[[ The data open ]]

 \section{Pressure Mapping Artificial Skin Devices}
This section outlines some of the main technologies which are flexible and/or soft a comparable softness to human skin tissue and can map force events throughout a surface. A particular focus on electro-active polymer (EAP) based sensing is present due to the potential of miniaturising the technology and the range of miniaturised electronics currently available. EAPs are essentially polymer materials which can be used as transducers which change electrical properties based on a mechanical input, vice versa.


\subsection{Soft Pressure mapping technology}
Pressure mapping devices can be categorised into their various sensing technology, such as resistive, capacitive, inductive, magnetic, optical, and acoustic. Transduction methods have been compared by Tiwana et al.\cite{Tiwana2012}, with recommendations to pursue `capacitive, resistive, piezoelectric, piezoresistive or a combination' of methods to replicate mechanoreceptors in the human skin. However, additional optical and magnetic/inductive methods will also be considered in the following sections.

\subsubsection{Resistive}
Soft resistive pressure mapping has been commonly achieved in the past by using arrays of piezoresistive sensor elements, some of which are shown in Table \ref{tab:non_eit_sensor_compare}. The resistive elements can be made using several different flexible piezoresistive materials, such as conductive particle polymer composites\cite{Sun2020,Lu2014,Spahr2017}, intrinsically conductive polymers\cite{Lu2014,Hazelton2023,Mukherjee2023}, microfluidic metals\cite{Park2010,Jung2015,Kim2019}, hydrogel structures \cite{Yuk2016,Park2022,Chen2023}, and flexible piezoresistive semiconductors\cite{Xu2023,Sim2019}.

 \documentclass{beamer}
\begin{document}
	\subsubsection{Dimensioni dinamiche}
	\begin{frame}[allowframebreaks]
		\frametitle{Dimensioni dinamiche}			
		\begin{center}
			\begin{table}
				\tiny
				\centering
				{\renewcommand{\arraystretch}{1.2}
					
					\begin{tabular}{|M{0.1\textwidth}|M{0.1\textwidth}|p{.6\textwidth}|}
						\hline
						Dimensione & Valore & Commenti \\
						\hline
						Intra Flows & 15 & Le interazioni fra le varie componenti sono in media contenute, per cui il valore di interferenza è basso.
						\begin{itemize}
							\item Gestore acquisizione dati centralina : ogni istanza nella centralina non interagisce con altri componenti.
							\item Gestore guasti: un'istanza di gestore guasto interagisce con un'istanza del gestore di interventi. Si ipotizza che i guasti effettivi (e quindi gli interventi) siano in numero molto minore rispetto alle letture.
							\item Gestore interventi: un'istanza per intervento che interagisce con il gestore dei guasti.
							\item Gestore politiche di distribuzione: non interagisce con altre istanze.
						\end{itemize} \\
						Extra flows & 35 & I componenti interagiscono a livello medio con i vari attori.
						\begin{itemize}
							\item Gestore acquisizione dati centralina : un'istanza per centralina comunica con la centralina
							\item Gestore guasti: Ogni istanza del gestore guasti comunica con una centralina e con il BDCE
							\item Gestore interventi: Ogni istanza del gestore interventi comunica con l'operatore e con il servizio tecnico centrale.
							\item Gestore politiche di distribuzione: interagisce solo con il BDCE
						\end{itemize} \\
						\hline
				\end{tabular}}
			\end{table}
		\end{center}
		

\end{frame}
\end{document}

[[ The data closed ]]

▶ **Task to carry out**
Reproduce exactly the stretch of lines that starts at the one containing "servizio tecnico centrale." and ends with the final line of the data, including both ends and nothing more.

▶ **Response**
							\item Gestore interventi: Ogni istanza del gestore interventi comunica con l'operatore e con il servizio tecnico centrale.
							\item Gestore politiche di distribuzione: interagisce solo con il BDCE
						\end{itemize} \\
						\hline
				\end{tabular}}
			\end{table}
		\end{center}
		

\end{frame}
\end{document}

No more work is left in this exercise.